Hoje, a razão tentou arrastar-me para longe de ti. Sussurrou-me que devo seguir, que devo aceitar o que a vida impôs. Disse-me que há um limite para o amor, que há sentimentos que precisam ser encerrados para que outros possam florescer. E, por um instante, quase acreditei. Quase aceitei a ideia de que amar-te é um erro, um equívoco da alma que deve ser corrigido. Mas então, como uma onda que se recusa a recuar, a lembrança tua tomou-me por completo.
Como pode algo tão errado parecer a única verdade que conheço? Como posso negar o que pulsa em mim com a mesma força que o sangue que me mantém viva? Quisera eu ser mais branda, quisera eu sentir menos, esquecer mais facilmente. Mas o que faço se teu nome é uma inscrição eterna em minha existência? Se teu rosto surge até mesmo nos sonhos que eu não escolhi ter?
Hoje, ao atravessar um corredor espelhado, detive-me diante de meu próprio reflexo e perguntei-me quem sou sem este amor. O que restaria de mim se um dia, por milagre ou desventura, eu acordasse e percebesse que já não te amo? E foi então que compreendi: perder-te dentro de mim seria perder a mim mesma. Tornar-me-ia uma sombra, uma silhueta desprovida de essência, uma imagem sem brilho. Porque és parte do que sou, e expulsar-te de mim seria dissolver-me no nada.
Sei que este sentimento desafia todas as regras, que vai contra tudo que se espera de uma vida sensata. Sei que há quem diga que amar deve ser simples, e que aquilo que se interpõe entre dois corações deve ser esquecido para que ambos possam respirar. Mas quem disse que amar é respirar? Para mim, amar-te sempre foi submergir, foi existir abaixo da superfície do que é visível, foi habitar um universo secreto onde apenas nós dois sabemos o caminho.

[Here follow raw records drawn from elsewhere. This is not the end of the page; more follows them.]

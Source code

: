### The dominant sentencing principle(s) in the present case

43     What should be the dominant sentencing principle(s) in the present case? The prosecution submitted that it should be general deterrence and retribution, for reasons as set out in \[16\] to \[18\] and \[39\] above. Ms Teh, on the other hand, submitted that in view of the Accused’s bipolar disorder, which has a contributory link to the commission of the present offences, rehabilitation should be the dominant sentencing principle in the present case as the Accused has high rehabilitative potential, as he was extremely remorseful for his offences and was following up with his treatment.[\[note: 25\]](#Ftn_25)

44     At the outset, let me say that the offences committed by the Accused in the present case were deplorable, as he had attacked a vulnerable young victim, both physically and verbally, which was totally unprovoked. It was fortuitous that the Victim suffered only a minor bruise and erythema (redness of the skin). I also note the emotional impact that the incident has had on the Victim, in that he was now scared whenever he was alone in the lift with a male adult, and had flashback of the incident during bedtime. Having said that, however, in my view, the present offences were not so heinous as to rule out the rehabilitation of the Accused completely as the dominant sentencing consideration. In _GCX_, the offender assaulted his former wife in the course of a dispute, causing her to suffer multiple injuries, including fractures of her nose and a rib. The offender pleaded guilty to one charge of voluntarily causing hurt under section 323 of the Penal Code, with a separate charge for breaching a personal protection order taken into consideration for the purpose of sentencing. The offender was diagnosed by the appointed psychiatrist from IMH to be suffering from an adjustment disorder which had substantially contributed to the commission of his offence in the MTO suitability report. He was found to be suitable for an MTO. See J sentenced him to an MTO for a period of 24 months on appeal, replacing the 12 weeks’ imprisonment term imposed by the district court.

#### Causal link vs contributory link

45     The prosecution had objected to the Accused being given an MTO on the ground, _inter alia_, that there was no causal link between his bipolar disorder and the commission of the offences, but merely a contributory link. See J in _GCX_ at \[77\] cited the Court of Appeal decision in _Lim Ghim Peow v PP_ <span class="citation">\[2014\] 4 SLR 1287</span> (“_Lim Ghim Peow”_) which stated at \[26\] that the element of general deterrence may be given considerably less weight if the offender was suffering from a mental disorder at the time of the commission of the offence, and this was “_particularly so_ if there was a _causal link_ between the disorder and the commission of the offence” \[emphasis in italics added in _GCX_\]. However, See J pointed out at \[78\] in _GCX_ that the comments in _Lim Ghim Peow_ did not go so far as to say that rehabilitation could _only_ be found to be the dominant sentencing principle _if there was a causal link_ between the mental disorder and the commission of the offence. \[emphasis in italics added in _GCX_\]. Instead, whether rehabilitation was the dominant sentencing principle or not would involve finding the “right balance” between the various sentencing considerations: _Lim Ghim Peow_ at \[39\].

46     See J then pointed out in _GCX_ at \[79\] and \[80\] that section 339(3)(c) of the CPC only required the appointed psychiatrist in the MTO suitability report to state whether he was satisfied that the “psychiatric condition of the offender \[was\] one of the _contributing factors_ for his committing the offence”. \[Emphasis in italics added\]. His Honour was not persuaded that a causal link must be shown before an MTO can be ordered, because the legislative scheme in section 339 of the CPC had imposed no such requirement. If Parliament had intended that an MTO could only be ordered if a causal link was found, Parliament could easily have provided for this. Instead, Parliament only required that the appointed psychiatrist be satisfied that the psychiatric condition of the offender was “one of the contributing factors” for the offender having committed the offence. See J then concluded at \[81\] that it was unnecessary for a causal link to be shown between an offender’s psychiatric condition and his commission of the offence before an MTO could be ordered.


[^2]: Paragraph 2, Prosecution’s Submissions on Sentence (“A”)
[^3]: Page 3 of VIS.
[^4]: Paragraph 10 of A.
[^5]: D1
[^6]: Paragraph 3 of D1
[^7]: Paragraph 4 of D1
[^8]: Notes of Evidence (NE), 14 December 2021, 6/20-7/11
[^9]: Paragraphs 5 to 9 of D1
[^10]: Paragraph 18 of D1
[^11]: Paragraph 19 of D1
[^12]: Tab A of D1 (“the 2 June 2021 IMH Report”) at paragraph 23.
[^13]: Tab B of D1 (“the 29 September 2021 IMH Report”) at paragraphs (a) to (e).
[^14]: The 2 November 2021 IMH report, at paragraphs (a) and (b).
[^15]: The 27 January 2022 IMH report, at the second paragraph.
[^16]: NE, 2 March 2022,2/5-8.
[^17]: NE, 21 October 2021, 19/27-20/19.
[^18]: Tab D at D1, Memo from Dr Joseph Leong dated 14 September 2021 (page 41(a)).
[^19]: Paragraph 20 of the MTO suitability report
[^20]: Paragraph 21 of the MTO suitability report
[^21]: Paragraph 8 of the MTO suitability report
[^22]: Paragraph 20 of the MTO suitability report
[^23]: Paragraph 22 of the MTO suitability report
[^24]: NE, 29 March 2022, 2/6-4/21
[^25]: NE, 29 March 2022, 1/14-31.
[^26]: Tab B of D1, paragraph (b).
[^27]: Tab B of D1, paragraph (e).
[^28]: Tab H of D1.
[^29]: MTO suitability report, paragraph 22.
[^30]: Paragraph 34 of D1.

E se o preço para continuar sentindo-te é carregar esta angústia, que seja. Prefiro viver condenada à lembrança do que poderíamos ter sido a viver uma vida desprovida de tua marca. Prefiro a dor de amar-te à frieza da indiferença. Se não posso ter-te em carne e tempo, terei-te em palavras e eternidade. E isso, meu amor, é o que me mantém viva.
Assim, escrevo-te mais uma vez. Porque desistir de escrever-te seria desistir de mim.